Mas não ando trabalhando, mãe, e por isso me desgasto largamente pelas lacunas compridíssimas das horas. Há tempos meu dinheiro é só o que toco com as pontas dos dedos no bolso da calça. Há tempos, mãe, que não encontro nada lá. Vivo de favores. Até que ninguém queira mais comprar meu esforço ou ele já não valha tanto quanto os débitos, então eu fujo sem saber pra onde por que não sei mais de mapas, coordenadas, nem nomes conhecidos. Não me preocupo. Mas por muitas noites perdi meu sono pensando em números. Qual educação me deram que eram tão importantes pra mim? Não foram poucas as vezes que você me censurou e em reflexo dos seus pesares, eu me censurei também.
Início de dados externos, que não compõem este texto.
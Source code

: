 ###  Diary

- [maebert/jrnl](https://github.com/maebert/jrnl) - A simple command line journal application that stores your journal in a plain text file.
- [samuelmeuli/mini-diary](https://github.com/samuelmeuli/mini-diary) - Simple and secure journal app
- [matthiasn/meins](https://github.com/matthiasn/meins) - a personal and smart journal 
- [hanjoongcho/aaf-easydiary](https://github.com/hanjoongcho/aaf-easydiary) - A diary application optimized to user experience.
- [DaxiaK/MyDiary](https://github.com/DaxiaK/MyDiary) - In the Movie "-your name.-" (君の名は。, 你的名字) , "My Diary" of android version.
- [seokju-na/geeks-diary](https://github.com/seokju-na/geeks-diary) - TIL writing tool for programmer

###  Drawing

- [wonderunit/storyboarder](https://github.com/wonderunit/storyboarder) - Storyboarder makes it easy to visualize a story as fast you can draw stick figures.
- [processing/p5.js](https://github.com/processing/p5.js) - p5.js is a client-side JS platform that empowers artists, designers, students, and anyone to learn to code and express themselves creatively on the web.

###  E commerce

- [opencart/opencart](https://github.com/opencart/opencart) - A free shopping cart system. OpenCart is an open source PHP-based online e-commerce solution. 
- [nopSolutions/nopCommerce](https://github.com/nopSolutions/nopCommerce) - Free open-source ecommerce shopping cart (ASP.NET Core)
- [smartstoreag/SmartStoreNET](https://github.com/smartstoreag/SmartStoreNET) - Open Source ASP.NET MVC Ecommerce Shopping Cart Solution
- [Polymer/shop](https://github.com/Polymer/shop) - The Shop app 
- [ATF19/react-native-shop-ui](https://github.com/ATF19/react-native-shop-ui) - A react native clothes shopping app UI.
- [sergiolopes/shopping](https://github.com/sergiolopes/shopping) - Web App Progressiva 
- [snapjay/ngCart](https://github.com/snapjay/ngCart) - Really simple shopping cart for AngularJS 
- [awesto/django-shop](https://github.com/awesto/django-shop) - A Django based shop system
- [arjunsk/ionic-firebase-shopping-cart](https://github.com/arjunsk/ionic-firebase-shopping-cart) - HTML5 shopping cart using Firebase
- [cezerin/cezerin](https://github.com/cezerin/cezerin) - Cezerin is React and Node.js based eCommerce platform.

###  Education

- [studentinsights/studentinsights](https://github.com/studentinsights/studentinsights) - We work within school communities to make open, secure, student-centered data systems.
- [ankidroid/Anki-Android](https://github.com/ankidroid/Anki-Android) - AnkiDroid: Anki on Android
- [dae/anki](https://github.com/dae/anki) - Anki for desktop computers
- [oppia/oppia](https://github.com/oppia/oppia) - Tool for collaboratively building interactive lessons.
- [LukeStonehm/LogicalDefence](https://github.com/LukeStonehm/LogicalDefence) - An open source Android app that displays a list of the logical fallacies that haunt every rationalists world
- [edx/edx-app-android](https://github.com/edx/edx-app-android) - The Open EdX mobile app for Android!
Precisava me livrar disso, me livrei então da censura me expondo à falta de opções.


Mas não ter escolhas curou minha ansiedade, mãe. Precisava também me livrar dela. Me lembro de certa vez, por exemplo, de um sonho em qu'eu perdurava pela dobra dos dias em programas boemíssimos e em desfavor dos meus costumes, eu dançava e cantava e bebia... me esforçava à exaustão pra manter longínquo o que não se limitasse àquela instância de tempo. Mas no previsto inevitável da noite, eu me arrastava pelas bordas do seu fim e a esticava. E esticava. Esticava. Estes eram meus pesadelos, mãe! Dessas coisas que terminam! Que se iniciam sempre reféns do próprio fim. Quão infeliz eram os dias em qu'eu tinha expectativas. Mas não se preocupe, mãe, se caso te passe pela cabeça que me sinta perdido: só está perdido quem sabe onde desejar estar e eu, mãe, não tenho mais pra onde voltar. A rosa dos ventos foi só mais uma a murchar pro vazio do infinito.


Também não tenho, em uma desonra cruel aos teus costumes preciosíssimos, arrumado a cama. Há muitas e muitas noites dormidas que não tenho dobrado sistematicamente os cobertores e os lençóis, resguardando-os à espera da próxima sesta, e arrumando a cama num esmero de não permitir que os tecidos expusessem vincos, numa estética amnente de usos passados. Não tenho também, mãe, me furtado de esquecer a toalha em cima da cama. Se alegre, pelo menos, por te-la trocado sempre: de quando em quando a descarto e compro uma nova. 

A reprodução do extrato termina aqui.